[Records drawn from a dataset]
========

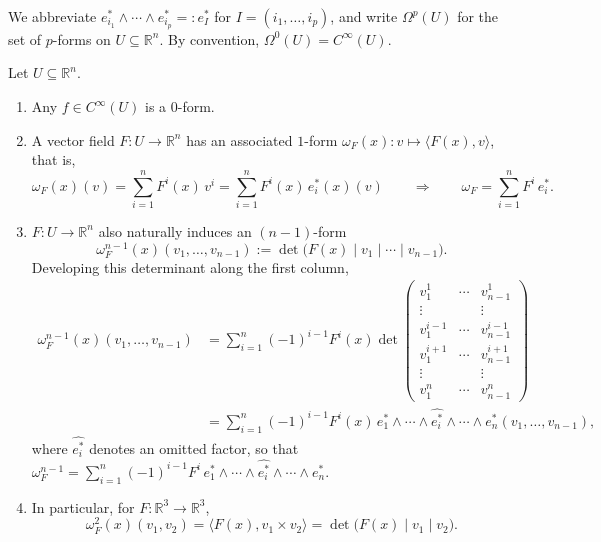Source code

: \begin{notation}
We abbreviate $e_{i_1}^*\wedge\cdots\wedge e_{i_p}^* =: e_I^*$ for $I = (i_1,\ldots,i_p)$, and
write $\Omega^p(U)$ for the set of $p$-forms on $U \subseteq \mathbb{R}^n$. By convention,
$\Omega^0(U) = C^\infty(U)$.
\end{notation}

\begin{example}
Let $U \subseteq \mathbb{R}^n$.
\begin{enumerate}[label=\textbf{\arabic*.}]
  \item Any $f \in C^\infty(U)$ is a $0$-form.
  \item A vector field $F : U \to \mathbb{R}^n$ has an associated $1$-form $\omega_F(x) : v
  \mapsto \langle F(x),v\rangle$, that is,
  \[\omega_F(x)(v) = \sum_{i=1}^n F^i(x)\,v^i = \sum_{i=1}^n F^i(x)\,e_i^*(x)(v)
    \qquad\Longrightarrow\qquad \omega_F = \sum_{i=1}^n F^i\,e_i^*.\]
  \item $F : U \to \mathbb{R}^n$ also naturally induces an $(n-1)$-form
  \[\omega_F^{n-1}(x)(v_1,\ldots,v_{n-1}) := \det\big(F(x)\mid v_1\mid\cdots\mid v_{n-1}\big).\]
  Developing this determinant along the first column,
  \begin{align}
  \omega_F^{n-1}(x)(v_1,\ldots,v_{n-1}) &= \sum_{i=1}^n (-1)^{i-1}F^i(x)\det\!\left(
    \begin{smallmatrix} v_1^1 & \cdots & v_{n-1}^1 \\ \vdots & & \vdots \\ v_1^{i-1} & \cdots &
    v_{n-1}^{i-1} \\ v_1^{i+1} & \cdots & v_{n-1}^{i+1} \\ \vdots & & \vdots \\ v_1^n &
    \cdots & v_{n-1}^n \end{smallmatrix}\right) \nonumber \\
    &= \sum_{i=1}^n (-1)^{i-1}F^i(x)\,e_1^*\wedge\cdots\wedge\widehat{e_i^*}\wedge\cdots\wedge
    e_n^*(v_1,\ldots,v_{n-1}), \nonumber
  \end{align}
  where $\widehat{e_i^*}$ denotes an omitted factor, so that $\omega_F^{n-1} =
  \sum_{i=1}^n (-1)^{i-1}F^i\,e_1^*\wedge\cdots\wedge\widehat{e_i^*}\wedge\cdots\wedge e_n^*$.
  \item In particular, for $F : \mathbb{R}^3 \to \mathbb{R}^3$,
  \[\omega_F^2(x)(v_1,v_2) = \langle F(x),v_1\times v_2\rangle = \det\big(F(x)\mid v_1\mid
    v_2\big).\]
\end{enumerate}
\end{example}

========

*EXERCISE GOAL*
Without the pictures, print the records in full, exactly as they appear.

*ANSWER SECTION*
Source code

: \begin{notation}
We abbreviate $e_{i_1}^*\wedge\cdots\wedge e_{i_p}^* =: e_I^*$ for $I = (i_1,\ldots,i_p)$, and
write $\Omega^p(U)$ for the set of $p$-forms on $U \subseteq \mathbb{R}^n$. By convention,
$\Omega^0(U) = C^\infty(U)$.
\end{notation}

\begin{example}
Let $U \subseteq \mathbb{R}^n$.
\begin{enumerate}[label=\textbf{\arabic*.}]
  \item Any $f \in C^\infty(U)$ is a $0$-form.
  \item A vector field $F : U \to \mathbb{R}^n$ has an associated $1$-form $\omega_F(x) : v
  \mapsto \langle F(x),v\rangle$, that is,
  \[\omega_F(x)(v) = \sum_{i=1}^n F^i(x)\,v^i = \sum_{i=1}^n F^i(x)\,e_i^*(x)(v)
    \qquad\Longrightarrow\qquad \omega_F = \sum_{i=1}^n F^i\,e_i^*.\]
  \item $F : U \to \mathbb{R}^n$ also naturally induces an $(n-1)$-form
  \[\omega_F^{n-1}(x)(v_1,\ldots,v_{n-1}) := \det\big(F(x)\mid v_1\mid\cdots\mid v_{n-1}\big).\]
  Developing this determinant along the first column,
  \begin{align}
  \omega_F^{n-1}(x)(v_1,\ldots,v_{n-1}) &= \sum_{i=1}^n (-1)^{i-1}F^i(x)\det\!\left(
    \begin{smallmatrix} v_1^1 & \cdots & v_{n-1}^1 \\ \vdots & & \vdots \\ v_1^{i-1} & \cdots &
    v_{n-1}^{i-1} \\ v_1^{i+1} & \cdots & v_{n-1}^{i+1} \\ \vdots & & \vdots \\ v_1^n &
    \cdots & v_{n-1}^n \end{smallmatrix}\right) \nonumber \\
    &= \sum_{i=1}^n (-1)^{i-1}F^i(x)\,e_1^*\wedge\cdots\wedge\widehat{e_i^*}\wedge\cdots\wedge
    e_n^*(v_1,\ldots,v_{n-1}), \nonumber
  \end{align}
  where $\widehat{e_i^*}$ denotes an omitted factor, so that $\omega_F^{n-1} =
  \sum_{i=1}^n (-1)^{i-1}F^i\,e_1^*\wedge\cdots\wedge\widehat{e_i^*}\wedge\cdots\wedge e_n^*$.
  \item In particular, for $F : \mathbb{R}^3 \to \mathbb{R}^3$,
  \[\omega_F^2(x)(v_1,v_2) = \langle F(x),v_1\times v_2\rangle = \det\big(F(x)\mid v_1\mid
    v_2\big).\]
\end{enumerate}
\end{example}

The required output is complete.